Problem description:
As soon as the line containing "the multi-retrieval method." appears, copy it and every following line word for word until the records end.

Dataset extract:
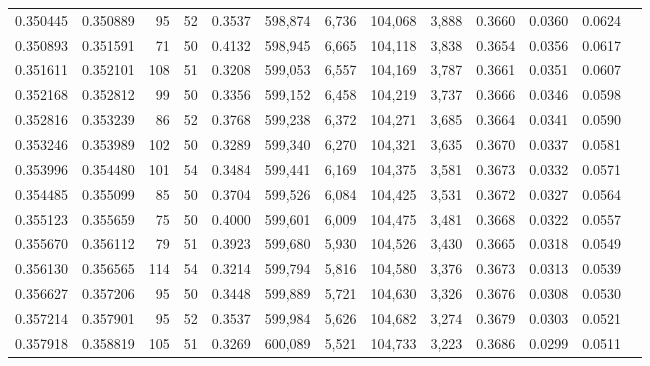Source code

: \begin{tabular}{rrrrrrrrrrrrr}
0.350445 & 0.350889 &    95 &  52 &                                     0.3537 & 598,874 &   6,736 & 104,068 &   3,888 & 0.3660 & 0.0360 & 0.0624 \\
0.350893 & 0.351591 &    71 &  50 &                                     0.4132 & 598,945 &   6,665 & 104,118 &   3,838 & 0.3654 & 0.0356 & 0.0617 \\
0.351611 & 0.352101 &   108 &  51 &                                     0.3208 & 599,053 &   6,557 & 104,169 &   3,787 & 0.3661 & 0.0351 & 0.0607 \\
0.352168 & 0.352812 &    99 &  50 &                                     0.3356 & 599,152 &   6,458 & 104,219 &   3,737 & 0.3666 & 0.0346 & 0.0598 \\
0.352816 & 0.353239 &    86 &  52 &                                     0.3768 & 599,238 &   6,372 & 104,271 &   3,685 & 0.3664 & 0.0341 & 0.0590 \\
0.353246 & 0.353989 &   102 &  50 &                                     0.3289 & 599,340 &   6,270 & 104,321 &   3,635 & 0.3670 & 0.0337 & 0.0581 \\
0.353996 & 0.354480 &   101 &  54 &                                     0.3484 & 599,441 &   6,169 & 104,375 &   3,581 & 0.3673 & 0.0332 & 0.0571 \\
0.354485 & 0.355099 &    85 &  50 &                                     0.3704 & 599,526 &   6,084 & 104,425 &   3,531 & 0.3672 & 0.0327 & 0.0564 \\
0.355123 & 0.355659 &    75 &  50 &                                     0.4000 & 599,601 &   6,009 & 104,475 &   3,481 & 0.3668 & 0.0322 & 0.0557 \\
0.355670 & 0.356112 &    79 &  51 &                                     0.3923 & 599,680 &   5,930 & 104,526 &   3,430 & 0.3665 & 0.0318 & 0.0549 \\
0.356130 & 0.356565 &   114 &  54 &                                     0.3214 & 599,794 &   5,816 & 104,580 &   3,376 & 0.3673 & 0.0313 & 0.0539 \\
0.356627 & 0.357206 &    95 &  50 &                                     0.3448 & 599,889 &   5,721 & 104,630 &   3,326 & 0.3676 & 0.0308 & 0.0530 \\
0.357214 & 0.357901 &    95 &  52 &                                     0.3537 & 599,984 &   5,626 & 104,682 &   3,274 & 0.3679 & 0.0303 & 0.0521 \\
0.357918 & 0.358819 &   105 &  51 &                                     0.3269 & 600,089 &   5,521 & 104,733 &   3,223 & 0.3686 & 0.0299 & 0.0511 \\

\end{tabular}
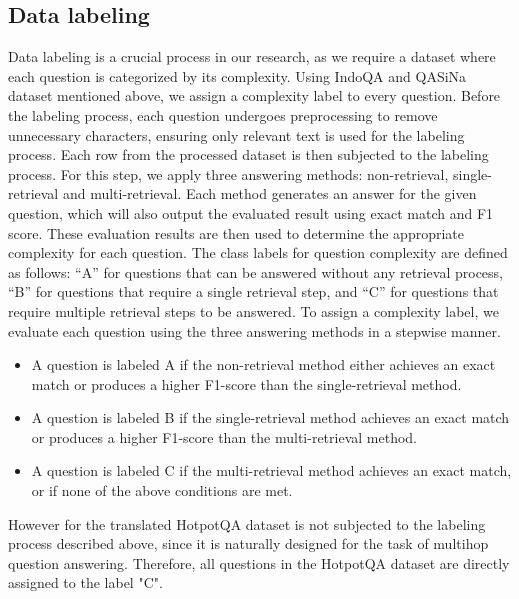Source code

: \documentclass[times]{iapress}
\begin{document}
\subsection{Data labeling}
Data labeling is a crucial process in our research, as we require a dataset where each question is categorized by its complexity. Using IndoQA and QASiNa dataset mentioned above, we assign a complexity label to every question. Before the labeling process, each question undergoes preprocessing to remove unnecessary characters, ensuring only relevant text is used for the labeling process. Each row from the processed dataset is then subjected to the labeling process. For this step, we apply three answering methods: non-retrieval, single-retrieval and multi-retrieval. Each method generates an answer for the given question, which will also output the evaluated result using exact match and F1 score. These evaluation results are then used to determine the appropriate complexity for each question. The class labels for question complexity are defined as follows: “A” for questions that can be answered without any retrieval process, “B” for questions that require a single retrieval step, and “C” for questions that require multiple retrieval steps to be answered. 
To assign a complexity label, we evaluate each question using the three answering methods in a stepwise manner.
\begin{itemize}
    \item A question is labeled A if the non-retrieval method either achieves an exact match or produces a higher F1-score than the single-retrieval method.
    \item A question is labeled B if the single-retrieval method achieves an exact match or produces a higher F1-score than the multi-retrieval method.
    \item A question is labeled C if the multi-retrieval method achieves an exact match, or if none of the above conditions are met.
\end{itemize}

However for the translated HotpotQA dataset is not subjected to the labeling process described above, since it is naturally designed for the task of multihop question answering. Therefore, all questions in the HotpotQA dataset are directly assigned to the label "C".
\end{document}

Reply:
    \item A question is labeled B if the single-retrieval method achieves an exact match or produces a higher F1-score than the multi-retrieval method.
    \item A question is labeled C if the multi-retrieval method achieves an exact match, or if none of the above conditions are met.
\end{itemize}

However for the translated HotpotQA dataset is not subjected to the labeling process described above, since it is naturally designed for the task of multihop question answering. Therefore, all questions in the HotpotQA dataset are directly assigned to the label "C".
\end{document}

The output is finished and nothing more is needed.